GlenGarry Glen Ross – written by David Mamet
I’ve seen the play on Broadway and I’ve seen the movie more times than I care to count. It’s another fine example of dialogue as its own character. Nary a punch is thrown or a gun fired in this film, but there’s still enough verbal action and brutality here to rival the Saw novels.
Three Days of the Condor
I know it’s based on the excellent novel written by James Grady called Six Days of the Condor, but I saw the film when I was six. It’s about as anti-Bond as a spy thriller can get. There are no gadgets or fast cars. There’s no villain stroking a cat in a lair located in some exotic location. And there are certainly no martinis – shaken or otherwise. This story is all about justifiable paranoia and fear. It’s set in New York at Christmastime, when the city is at its most crowded and the protagonist feels most alone. It was a film that broke a lot of molds and one that I find most enjoyable to this day.
Hurt – Johnny Cash
I know, I know. Someone reading this just pounded their desktop or their lap and screamed ‘Trent Reznor wrote that, moron, not Johnny Cash!’ Calm down. I know he didn’t write it. I know Cash
covered it with Reznor’s permission at the end of Cash’s life. He also changed a couple of the lyrics to give the song a more religious overtone. The effect was, by Reznor’s own admission, a song that became Johnny Cash’s own.
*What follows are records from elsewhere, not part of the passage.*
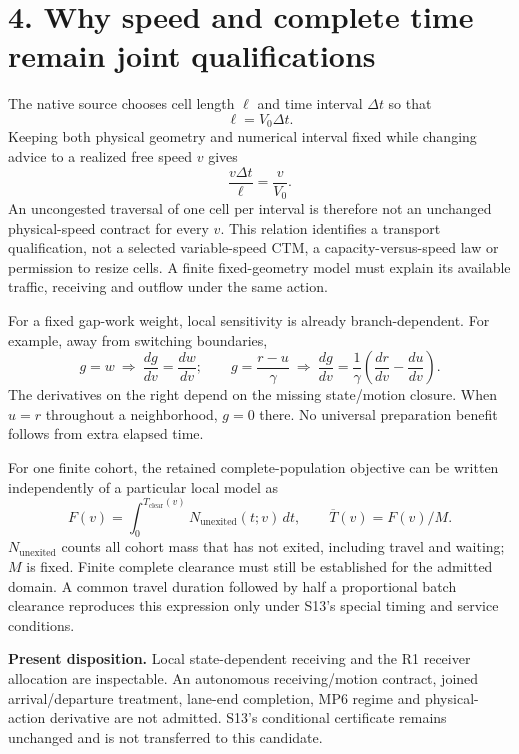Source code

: \documentclass[11pt,a4paper]{article}
\begin{document}
\newpage
\section*{4. Why speed and complete time remain joint qualifications}
The native source chooses cell length $\ell$ and time interval $\Delta t$ so
that
\[
 \ell=V_0\Delta t.
\]
Keeping both physical geometry and numerical interval fixed while changing
advice to a realized free speed $v$ gives
\[
 \frac{v\Delta t}{\ell}=\frac{v}{V_0}.
\]
An uncongested traversal of one cell per interval is therefore not an unchanged
physical-speed contract for every $v$. This relation identifies a transport
qualification, not a selected variable-speed CTM, a capacity-versus-speed law
or permission to resize cells. A finite fixed-geometry model must explain
its available traffic, receiving and outflow under the same action.

For a fixed gap-work weight, local sensitivity is already branch-dependent.
For example, away from switching boundaries,
\[
 g=w\ \Longrightarrow\ \frac{dg}{dv}=\frac{dw}{dv};\qquad
 g=\frac{r-u}{\gamma}\ \Longrightarrow\
 \frac{dg}{dv}=\frac1\gamma\left(\frac{dr}{dv}-\frac{du}{dv}\right).
\]
The derivatives on the right depend on the missing state/motion closure.
When $u=r$ throughout a neighborhood, $g=0$ there. No universal preparation
benefit follows from extra elapsed time.

For one finite cohort, the retained complete-population objective can be
written independently of a particular local model as
\[
 F(v)=\int_0^{T_{\mathrm{clear}}(v)} N_{\mathrm{unexited}}(t;v)\,dt,
 \qquad \overline T(v)=F(v)/M.
\]
$N_{\mathrm{unexited}}$ counts all cohort mass that has not exited, including
travel and waiting; $M$ is fixed. Finite complete clearance must still be
established for the admitted domain. A common travel duration followed by
half a proportional batch clearance reproduces this expression only under
S13's special timing and service conditions.

\textbf{Present disposition.} Local state-dependent receiving and the R1
receiver allocation are inspectable. An autonomous receiving/motion contract,
joined arrival/departure treatment, lane-end completion, MP6 regime and
physical-action derivative are not admitted. S13's conditional certificate
remains unchanged and is not transferred to this candidate.
\end{document}
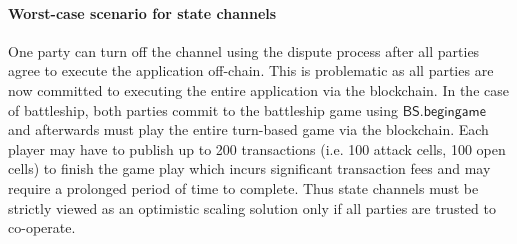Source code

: \documentclass{llncs}
\newcommand{\cmark}{\ding{51}}%
\newcommand{\xmark}{\ding{55}}%
\newcommand{\battleshipbegin}{\mathsf{BS.begingame}}
\begin{document}
%


\paragraph{Worst-case scenario for state channels} 

One party can turn off the channel using the dispute process after all parties agree to execute the application off-chain.   
This is problematic as all parties are now committed to executing the entire application via the blockchain.
In the case of battleship, both parties commit to the battleship game using $\battleshipbegin$ and afterwards must play the entire turn-based game via the blockchain. 
Each player may have to publish up to 200 transactions (i.e. 100 attack cells, 100 open cells) to finish the game play which incurs significant transaction fees and may require a prolonged period of time to complete. 
Thus state channels must be strictly viewed as an optimistic scaling solution only if all parties are trusted to co-operate.  
\end{document}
If James Hicks has a theme song, ‘Hurt’ would be it. He eventually disappoints people and hurts people in the course of doing his job. Everyone he knows goes away in the end. He has no real accomplishments to hang his hat on. Yes, he eventually comes to have power, but it’s not institutional power. His is an empire of dirt and he knows it. ‘Hurt’ is a melancholy song for a melancholy man who finds himself losing himself as he gains influence in other ways. I hope to be able to continue the University series to the point where I can show the audience exactly why Hicks is an admirable and tragic figure.